FROM è la Fondazione per la Ricerca dell’Ospedale di Bergamo. È stata costituita nel marzo 2008 con l’obiettivo di favorire lo sviluppo di significativi progetti di ricerca nell’ambito dell’Ospedale, garantendo la possibilità di mantenere un ruolo attivo nel panorama della ricerca clinica nazionale e internazionale. FROM in particolare persegue l’obiettivo di elaborare e promuovere programmi di ricerca scientifica e biomedica in particolare nei settori del trapianto di organi e tessuti, delle malattie rare e delle terapie innovative.

CHI È L’ASSOCIAZIONE ANGELMAN ONLUS

L’associazione Angelman è una onlus nata sul Lago d’Iseo nel 2012 su iniziativa di una famiglia. Si impegna per diffondere la conoscenza della sindrome di Angelman e sostenere la ricerca di una cura, promuovendo iniziative di raccolta fondi, incontri di informazione e progetti di solidarietà e di inclusione. È sostenuta da circa 100 volontari che prestano la loro opera gratuitamente e da numerosi benefattori in tutta Italia. In 8 anni ha finanziato la ricerca per oltre 300mila euro.
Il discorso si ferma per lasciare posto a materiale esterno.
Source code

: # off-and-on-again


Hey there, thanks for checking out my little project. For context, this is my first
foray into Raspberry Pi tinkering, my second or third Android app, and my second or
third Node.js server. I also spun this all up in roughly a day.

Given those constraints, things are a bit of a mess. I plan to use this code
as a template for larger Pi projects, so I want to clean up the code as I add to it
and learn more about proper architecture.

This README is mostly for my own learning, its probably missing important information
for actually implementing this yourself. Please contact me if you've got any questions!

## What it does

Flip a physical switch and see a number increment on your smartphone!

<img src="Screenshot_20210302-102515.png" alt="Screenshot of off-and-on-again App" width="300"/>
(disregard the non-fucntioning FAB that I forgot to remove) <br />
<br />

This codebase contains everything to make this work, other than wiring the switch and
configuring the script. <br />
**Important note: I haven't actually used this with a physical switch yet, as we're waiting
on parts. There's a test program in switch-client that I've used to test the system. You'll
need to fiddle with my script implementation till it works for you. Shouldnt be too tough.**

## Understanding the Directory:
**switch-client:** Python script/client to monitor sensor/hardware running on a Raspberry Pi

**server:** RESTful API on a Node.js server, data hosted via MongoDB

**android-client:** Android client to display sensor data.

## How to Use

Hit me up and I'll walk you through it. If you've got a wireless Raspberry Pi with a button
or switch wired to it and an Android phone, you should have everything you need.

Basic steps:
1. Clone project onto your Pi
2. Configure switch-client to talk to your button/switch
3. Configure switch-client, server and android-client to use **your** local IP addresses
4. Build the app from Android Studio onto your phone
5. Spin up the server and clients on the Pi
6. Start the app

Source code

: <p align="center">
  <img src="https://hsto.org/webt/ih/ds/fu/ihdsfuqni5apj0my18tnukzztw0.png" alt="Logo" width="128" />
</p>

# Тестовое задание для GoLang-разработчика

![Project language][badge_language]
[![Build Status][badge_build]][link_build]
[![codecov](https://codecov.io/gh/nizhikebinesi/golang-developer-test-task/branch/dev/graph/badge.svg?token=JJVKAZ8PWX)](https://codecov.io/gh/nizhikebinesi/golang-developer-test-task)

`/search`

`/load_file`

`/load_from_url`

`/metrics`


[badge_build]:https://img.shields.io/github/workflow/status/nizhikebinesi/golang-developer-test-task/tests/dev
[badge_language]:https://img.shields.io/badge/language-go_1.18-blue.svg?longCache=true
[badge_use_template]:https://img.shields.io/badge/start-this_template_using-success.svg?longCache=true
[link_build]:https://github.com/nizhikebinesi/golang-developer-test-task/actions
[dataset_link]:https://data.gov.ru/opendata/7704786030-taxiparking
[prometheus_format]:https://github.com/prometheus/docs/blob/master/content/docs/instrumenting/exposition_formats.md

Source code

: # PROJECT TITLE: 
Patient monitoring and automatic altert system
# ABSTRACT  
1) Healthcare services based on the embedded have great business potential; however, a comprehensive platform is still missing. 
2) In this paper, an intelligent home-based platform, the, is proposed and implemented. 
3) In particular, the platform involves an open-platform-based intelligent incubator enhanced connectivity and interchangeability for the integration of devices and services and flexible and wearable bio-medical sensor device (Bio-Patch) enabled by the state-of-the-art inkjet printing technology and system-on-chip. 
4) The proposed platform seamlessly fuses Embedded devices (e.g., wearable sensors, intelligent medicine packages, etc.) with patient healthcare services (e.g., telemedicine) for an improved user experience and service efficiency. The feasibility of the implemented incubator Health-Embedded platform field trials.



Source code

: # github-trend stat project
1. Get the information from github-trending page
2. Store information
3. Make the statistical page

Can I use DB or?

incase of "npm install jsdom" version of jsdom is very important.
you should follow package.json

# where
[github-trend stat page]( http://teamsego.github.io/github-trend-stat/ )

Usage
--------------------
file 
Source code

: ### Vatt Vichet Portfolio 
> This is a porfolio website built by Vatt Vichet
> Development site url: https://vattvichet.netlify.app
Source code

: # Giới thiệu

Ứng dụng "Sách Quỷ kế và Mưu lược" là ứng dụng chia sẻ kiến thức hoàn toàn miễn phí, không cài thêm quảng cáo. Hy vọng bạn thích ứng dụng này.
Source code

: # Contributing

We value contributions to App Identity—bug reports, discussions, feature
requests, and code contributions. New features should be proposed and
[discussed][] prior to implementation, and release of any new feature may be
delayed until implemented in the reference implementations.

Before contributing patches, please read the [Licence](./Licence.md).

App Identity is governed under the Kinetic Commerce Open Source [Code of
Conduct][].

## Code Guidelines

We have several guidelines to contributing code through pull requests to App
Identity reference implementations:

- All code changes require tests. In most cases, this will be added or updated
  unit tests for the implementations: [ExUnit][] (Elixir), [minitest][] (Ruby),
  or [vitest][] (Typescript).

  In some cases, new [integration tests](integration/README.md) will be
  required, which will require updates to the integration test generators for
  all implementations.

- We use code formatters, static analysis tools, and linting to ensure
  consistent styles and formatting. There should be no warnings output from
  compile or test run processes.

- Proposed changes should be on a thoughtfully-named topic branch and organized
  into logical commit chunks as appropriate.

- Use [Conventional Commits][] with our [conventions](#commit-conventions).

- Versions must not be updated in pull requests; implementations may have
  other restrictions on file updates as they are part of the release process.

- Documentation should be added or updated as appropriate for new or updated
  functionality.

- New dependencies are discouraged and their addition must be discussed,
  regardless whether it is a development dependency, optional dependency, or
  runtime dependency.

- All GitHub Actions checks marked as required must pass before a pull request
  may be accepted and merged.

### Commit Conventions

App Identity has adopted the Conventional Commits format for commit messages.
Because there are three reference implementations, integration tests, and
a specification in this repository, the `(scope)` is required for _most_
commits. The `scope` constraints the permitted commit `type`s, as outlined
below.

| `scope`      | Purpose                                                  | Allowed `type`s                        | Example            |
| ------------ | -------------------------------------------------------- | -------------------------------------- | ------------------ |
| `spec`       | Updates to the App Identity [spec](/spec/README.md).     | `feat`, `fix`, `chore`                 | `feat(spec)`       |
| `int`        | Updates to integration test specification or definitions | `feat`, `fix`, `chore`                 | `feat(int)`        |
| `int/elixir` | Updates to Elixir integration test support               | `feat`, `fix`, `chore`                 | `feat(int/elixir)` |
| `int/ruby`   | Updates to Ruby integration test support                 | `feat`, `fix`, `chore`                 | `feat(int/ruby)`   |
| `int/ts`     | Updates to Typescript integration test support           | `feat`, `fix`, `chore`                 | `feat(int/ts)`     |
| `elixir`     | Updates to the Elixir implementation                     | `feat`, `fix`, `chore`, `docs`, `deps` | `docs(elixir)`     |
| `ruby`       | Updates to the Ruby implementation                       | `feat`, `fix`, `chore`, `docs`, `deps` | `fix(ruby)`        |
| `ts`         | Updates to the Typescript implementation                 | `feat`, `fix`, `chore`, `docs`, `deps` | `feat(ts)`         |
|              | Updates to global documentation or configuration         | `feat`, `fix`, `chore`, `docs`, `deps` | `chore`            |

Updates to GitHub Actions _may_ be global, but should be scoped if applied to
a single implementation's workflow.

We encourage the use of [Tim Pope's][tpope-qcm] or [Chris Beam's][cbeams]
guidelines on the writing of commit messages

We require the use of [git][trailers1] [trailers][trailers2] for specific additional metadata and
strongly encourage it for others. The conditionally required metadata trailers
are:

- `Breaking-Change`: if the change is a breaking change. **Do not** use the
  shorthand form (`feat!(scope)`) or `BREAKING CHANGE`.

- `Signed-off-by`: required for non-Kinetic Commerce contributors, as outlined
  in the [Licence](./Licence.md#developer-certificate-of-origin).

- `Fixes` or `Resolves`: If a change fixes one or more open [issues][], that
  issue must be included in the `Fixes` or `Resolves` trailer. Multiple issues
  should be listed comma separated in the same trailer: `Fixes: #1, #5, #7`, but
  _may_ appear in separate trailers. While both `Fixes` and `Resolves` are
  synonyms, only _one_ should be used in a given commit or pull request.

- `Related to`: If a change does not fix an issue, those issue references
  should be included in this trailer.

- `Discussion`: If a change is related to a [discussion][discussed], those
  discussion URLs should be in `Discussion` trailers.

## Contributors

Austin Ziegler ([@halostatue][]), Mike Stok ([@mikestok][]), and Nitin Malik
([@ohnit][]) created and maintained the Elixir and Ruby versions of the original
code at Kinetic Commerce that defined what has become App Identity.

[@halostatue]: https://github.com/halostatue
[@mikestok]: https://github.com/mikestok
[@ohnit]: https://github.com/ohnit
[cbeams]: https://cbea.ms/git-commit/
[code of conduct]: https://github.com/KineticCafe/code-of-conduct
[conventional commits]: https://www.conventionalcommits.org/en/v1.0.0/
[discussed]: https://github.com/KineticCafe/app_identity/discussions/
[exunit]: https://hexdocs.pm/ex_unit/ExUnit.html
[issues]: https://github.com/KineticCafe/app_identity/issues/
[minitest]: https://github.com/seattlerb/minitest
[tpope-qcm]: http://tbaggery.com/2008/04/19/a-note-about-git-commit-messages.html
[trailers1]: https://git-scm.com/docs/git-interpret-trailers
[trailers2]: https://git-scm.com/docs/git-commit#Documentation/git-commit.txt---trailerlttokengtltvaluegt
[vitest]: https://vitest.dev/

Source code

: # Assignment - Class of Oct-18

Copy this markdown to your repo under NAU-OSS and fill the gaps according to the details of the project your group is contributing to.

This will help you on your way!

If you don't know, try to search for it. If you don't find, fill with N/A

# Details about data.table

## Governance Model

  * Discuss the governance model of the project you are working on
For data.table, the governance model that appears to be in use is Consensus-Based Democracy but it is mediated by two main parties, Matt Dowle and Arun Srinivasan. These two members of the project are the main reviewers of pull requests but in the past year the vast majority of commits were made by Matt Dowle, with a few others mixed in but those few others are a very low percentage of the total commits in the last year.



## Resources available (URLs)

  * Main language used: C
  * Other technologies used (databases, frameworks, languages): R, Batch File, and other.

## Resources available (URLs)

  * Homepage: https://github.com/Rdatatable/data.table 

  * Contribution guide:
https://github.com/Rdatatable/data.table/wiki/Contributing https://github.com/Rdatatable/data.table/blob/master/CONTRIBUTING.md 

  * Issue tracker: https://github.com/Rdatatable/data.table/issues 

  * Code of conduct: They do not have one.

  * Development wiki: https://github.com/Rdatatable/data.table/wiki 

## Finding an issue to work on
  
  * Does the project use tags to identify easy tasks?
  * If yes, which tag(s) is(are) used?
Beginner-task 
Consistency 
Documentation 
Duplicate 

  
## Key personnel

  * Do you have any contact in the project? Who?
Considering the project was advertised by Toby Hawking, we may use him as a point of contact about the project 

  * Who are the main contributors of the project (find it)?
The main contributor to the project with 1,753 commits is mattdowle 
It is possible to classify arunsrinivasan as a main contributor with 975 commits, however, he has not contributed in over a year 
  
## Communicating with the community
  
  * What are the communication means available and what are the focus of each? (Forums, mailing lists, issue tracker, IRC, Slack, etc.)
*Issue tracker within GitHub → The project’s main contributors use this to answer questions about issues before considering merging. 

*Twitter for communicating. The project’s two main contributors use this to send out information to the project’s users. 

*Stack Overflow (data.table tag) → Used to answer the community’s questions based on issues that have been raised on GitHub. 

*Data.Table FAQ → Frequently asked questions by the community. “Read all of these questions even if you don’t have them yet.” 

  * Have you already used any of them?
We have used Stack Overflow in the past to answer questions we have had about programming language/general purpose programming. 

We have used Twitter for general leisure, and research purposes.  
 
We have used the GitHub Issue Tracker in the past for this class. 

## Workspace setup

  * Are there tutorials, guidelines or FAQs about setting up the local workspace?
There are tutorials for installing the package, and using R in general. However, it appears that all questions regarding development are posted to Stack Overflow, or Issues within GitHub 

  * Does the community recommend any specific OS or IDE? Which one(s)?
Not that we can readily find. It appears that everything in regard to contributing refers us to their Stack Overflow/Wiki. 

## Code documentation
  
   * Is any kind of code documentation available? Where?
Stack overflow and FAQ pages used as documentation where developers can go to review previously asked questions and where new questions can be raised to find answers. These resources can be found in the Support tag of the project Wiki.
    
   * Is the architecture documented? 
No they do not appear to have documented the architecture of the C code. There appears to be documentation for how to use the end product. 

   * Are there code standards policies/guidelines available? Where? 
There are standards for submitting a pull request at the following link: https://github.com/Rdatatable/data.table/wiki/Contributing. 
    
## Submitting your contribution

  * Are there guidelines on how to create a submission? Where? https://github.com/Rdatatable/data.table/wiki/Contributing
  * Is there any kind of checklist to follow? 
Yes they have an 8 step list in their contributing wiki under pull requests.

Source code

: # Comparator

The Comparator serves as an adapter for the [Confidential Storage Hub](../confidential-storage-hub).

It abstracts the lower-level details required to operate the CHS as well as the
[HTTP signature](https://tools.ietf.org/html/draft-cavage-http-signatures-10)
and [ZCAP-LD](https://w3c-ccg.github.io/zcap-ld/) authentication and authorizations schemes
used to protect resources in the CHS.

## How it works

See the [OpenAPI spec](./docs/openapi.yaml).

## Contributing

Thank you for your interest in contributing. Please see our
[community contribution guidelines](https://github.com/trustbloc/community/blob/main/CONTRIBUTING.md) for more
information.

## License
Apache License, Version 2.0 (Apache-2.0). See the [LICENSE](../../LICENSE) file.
MALATTIE RARE, SONO CIRCA 8 MILA

Il numero di malattie rare conosciute e diagnosticate oscilla tra le 7.000 e le 8.000. Secondo Omar, l’Osservatorio Malattie Rare, nel nostro Paese i malati rari sono circa 2 milioni e nel 70% dei casi si tratta di pazienti in età pediatrica. Il prossimo 29 febbraio, giorno più raro dell’anno, si celebrerà la Giornata delle Malattie Rare, l’appuntamento più importante per i malati rari di tutto il mondo, per i loro familiari, per gli operatori sanitari e sociali.